Looking through my MA reading journal (titled 'The Incredible Shrinking Novel') I realise how often Anna gave me small gifts about the art of writing that I stored away and have fallen back on many times since. The one I remember most clearly was an epiphany about the use of precise description to reveal a sudden startling insight into character. What someone once referred to as describing the coffin not the grief. Here's what I wrote back then:
I've just read Anna's description of her father cutting her nails. She has an ambivalent relationship with him but Anna doesn’t say that, she talks about how he cut the nails – pure and simple.
She’s 19, he holds the nails tightly but still there’s a 'doddery imprecision', he has high quality Swedish nail scissors. He seems controlling, perfectionist, cold, detached. She never uses those words. It is a triumph this paragraph.

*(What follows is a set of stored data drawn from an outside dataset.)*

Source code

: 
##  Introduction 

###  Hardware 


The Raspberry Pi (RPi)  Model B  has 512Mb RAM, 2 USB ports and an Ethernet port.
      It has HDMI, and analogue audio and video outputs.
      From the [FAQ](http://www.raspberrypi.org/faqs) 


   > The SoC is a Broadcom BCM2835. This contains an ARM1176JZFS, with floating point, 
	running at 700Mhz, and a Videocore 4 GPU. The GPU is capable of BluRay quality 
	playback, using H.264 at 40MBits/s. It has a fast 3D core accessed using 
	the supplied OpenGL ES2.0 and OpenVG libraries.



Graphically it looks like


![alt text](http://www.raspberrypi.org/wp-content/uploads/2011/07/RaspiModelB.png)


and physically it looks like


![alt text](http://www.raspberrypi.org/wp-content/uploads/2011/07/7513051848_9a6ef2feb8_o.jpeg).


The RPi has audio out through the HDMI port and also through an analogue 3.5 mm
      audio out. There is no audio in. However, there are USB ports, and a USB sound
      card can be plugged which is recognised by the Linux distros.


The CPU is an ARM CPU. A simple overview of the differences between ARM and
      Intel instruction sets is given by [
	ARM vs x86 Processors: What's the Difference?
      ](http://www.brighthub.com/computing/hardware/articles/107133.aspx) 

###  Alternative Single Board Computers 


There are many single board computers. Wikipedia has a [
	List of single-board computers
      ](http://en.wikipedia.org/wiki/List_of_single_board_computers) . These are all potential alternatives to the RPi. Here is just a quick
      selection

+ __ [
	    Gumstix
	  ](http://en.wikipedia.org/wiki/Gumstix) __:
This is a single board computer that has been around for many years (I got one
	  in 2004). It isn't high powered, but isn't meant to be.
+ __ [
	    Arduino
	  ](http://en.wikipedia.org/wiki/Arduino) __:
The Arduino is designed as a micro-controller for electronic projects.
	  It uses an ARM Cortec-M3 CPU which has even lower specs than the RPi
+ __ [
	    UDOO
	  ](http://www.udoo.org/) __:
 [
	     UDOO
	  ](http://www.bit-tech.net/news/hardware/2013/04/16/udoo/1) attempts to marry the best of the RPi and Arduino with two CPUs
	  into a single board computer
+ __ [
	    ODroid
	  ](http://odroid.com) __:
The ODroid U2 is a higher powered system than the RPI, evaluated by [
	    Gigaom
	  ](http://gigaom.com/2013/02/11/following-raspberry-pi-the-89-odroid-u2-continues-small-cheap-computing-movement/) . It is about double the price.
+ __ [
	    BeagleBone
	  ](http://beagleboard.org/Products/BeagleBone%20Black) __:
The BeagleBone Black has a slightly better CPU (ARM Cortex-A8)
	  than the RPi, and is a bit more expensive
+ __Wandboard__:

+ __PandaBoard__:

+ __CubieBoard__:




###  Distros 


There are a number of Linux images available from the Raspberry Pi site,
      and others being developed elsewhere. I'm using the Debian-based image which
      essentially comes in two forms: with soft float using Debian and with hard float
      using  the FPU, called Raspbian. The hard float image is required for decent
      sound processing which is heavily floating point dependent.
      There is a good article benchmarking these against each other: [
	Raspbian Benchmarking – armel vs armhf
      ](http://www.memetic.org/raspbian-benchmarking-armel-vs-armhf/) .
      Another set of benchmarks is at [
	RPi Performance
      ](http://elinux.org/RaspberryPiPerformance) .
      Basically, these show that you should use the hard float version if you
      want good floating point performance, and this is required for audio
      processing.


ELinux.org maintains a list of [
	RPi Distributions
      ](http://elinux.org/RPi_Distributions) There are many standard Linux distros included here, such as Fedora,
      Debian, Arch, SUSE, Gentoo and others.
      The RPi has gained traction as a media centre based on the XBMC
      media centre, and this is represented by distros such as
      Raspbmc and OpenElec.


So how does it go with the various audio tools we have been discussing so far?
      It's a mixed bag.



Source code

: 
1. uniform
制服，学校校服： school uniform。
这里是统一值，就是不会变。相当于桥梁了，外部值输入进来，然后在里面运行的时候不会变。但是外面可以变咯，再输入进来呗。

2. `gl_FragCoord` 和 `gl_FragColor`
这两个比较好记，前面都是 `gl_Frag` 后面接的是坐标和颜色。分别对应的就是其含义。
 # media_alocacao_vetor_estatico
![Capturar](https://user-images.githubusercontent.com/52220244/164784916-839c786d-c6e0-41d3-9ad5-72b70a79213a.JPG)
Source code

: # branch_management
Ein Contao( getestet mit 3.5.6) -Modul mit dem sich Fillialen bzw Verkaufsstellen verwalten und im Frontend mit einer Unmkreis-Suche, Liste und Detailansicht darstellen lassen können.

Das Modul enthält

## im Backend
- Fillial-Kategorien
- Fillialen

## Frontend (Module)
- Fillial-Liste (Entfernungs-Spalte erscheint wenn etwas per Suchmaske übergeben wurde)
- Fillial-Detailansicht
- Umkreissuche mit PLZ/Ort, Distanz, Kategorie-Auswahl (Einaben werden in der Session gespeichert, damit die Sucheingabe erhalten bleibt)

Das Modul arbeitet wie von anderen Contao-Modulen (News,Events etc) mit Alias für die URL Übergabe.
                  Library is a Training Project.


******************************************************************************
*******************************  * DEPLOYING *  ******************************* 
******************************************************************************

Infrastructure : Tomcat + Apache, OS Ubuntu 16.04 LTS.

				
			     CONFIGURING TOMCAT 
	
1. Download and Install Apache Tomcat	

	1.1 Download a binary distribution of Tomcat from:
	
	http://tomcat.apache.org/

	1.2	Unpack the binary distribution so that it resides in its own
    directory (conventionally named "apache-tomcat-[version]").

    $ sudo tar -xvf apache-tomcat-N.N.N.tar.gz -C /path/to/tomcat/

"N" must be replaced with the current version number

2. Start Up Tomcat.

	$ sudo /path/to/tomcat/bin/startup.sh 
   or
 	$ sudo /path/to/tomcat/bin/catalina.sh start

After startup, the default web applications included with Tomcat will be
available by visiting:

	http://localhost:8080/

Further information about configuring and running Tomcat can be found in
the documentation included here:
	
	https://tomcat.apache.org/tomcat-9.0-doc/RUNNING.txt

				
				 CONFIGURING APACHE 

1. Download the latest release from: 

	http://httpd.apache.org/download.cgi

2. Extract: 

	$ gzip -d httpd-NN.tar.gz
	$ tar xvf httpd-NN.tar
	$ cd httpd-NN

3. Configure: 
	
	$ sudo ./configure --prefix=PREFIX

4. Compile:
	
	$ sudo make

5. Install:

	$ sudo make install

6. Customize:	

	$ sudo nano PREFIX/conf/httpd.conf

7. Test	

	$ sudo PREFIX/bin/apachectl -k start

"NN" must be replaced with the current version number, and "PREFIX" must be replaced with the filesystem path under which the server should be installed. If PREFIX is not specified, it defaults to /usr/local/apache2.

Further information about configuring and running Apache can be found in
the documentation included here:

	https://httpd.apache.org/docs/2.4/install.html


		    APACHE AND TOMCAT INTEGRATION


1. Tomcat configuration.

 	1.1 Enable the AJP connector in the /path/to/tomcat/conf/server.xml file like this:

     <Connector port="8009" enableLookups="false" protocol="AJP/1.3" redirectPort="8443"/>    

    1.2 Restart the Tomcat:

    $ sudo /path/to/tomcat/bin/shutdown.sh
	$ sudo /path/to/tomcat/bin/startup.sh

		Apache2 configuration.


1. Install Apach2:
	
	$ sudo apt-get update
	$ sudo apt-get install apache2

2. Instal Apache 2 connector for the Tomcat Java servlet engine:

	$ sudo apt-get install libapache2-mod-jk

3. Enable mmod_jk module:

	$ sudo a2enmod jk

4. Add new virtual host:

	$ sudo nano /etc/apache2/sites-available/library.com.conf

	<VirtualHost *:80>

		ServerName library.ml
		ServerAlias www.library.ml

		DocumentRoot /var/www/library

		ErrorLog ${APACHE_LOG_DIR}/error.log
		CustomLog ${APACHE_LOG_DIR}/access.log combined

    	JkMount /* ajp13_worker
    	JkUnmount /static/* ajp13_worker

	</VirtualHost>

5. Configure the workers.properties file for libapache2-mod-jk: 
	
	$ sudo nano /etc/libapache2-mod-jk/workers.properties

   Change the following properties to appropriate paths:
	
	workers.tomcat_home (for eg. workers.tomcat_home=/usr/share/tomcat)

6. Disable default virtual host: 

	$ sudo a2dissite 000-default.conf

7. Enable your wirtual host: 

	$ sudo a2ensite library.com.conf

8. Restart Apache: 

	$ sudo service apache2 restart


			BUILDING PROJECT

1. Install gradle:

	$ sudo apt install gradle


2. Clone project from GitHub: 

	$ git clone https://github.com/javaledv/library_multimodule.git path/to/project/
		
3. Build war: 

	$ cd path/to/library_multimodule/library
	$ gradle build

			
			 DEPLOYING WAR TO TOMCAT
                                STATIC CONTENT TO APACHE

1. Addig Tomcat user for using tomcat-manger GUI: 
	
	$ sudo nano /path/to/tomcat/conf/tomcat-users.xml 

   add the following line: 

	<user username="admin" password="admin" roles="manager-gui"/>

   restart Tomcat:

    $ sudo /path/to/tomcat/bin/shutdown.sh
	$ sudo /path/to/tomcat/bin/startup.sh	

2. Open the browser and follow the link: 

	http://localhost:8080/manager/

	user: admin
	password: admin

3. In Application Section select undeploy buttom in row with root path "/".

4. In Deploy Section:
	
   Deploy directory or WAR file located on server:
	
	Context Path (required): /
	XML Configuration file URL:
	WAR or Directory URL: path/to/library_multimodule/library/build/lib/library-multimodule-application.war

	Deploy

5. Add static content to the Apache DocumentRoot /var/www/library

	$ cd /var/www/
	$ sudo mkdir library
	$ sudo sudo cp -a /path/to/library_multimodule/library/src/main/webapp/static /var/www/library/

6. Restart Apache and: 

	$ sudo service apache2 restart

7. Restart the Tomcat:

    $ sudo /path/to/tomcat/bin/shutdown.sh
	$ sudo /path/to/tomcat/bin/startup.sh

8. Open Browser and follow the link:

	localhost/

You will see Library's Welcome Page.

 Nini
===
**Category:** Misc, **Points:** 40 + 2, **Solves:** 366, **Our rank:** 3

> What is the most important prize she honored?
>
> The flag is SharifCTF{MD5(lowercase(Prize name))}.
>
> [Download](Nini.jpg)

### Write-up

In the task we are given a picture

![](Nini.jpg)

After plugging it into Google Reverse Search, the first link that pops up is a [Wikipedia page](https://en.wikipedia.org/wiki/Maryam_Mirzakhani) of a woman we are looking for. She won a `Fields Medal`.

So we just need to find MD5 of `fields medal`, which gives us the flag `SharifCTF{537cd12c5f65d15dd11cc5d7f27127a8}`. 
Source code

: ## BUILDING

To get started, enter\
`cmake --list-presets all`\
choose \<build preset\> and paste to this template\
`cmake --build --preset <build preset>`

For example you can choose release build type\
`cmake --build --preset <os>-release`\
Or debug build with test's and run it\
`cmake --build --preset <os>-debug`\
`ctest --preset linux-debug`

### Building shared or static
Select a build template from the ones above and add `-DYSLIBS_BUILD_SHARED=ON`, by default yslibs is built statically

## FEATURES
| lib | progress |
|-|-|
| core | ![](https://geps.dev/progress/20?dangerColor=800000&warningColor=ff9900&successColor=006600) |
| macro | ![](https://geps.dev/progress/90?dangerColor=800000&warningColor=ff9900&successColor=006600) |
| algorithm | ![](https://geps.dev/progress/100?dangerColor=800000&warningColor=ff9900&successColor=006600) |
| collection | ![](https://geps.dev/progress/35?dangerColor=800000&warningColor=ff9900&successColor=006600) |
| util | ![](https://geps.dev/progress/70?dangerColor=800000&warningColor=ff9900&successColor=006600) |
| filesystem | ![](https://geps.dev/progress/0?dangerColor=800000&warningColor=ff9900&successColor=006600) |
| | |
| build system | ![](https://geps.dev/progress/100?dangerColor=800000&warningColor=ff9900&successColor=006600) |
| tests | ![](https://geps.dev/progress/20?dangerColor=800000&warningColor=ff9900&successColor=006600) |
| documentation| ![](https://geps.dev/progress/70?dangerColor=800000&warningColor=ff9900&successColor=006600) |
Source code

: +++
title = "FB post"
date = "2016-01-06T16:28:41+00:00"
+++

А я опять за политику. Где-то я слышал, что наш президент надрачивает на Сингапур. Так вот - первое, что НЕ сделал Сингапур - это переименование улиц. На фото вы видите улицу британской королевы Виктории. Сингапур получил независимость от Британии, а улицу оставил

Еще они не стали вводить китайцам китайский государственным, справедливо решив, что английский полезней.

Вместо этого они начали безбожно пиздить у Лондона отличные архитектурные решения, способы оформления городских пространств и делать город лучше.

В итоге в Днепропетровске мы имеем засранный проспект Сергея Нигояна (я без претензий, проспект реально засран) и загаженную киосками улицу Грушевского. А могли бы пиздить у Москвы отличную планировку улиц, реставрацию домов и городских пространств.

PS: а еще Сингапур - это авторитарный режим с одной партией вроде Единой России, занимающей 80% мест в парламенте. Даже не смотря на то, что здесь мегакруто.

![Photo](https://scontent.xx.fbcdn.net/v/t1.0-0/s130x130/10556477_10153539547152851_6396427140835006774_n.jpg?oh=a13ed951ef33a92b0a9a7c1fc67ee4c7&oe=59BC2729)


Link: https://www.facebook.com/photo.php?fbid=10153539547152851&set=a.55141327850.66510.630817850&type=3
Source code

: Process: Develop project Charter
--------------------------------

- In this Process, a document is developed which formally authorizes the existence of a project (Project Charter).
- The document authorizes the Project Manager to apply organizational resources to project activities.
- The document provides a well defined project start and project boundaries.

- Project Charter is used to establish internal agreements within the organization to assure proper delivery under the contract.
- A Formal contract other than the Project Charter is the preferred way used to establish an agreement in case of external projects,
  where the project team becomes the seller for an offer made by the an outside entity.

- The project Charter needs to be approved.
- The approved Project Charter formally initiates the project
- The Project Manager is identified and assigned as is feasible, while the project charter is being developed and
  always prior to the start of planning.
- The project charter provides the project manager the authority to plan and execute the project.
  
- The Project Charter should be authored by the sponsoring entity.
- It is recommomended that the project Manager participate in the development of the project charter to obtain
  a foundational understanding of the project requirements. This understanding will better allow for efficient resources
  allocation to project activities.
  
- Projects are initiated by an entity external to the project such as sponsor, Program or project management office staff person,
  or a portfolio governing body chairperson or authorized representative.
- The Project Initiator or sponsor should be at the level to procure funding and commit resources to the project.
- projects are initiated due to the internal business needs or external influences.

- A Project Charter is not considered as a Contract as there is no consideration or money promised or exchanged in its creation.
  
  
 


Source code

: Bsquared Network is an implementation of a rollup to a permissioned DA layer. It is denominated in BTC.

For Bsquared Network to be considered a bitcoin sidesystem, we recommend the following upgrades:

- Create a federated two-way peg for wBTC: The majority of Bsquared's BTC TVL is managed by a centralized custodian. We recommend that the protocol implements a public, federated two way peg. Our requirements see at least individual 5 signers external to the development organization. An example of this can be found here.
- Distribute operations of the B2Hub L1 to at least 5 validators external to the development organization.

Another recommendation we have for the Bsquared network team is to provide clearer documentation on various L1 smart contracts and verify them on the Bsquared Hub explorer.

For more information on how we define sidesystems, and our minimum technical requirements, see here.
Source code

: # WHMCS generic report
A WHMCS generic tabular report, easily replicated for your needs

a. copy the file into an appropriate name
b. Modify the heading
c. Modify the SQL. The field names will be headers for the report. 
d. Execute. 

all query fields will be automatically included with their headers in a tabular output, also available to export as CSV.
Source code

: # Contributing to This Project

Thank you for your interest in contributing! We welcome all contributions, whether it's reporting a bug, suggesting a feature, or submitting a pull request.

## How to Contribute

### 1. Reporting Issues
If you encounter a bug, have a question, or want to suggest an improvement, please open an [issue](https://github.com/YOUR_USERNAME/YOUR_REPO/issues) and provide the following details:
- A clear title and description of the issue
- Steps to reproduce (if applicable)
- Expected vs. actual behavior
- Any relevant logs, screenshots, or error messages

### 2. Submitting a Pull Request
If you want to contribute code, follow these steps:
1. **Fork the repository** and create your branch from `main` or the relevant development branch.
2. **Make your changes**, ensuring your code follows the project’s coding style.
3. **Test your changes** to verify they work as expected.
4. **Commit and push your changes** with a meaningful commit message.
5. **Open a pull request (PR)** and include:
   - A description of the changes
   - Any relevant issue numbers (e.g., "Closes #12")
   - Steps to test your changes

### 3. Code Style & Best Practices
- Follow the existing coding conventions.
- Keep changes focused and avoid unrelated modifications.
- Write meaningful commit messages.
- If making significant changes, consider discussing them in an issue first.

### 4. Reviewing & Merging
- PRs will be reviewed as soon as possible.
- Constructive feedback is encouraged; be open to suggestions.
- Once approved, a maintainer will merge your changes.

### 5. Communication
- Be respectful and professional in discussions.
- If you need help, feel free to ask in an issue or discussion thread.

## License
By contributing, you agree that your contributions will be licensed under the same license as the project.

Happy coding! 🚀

I have learnt a lot from Anna’s strange, prickly, clever essays especially her character studies. I enjoyed too an apposite quote she included from Ingmar Bergman regarding how art lost its way when it became separate from worship.
Approaching the poem, I was determined to be more honest in my writing – this came fresh off the back of Anna’s startling honesty last week in her False Starts assignment. The statement that resonated for all of us was: I want to be above reproach. This referred to how her work was viewed by the class.
It struck me then how engaging honesty is in writing, just as it is in people we meet. It has a nice way of making the reader complicit with the author: ‘look here’s a secret.’ I realise I was far more open when I was first writing years ago, but have learnt over the years to make more use of, what Bill Manhire calls, a ‘foliage of words.’ Maybe there’s more to protect as one gets older.
Regarding poetry being ‘complicated’, Anna pointed out sometimes we are sated with indirectness and implication and need something more concrete, and to explore bigger issues head on. [Later note: there is some irony in this as in a matter of days Anna will have her baby.]
Dad would stand on my right-hand side with his quality Swedish nail scissors, and hold each finger quite tightly as he cut it. He had a slightly doddery imprecision. He would purse his lips in concentration, and then run his thumb over the newly cut edge as if to feel for burrs or rough spots after each nail had been cut. The nails would drop down two storeys to the concrete below.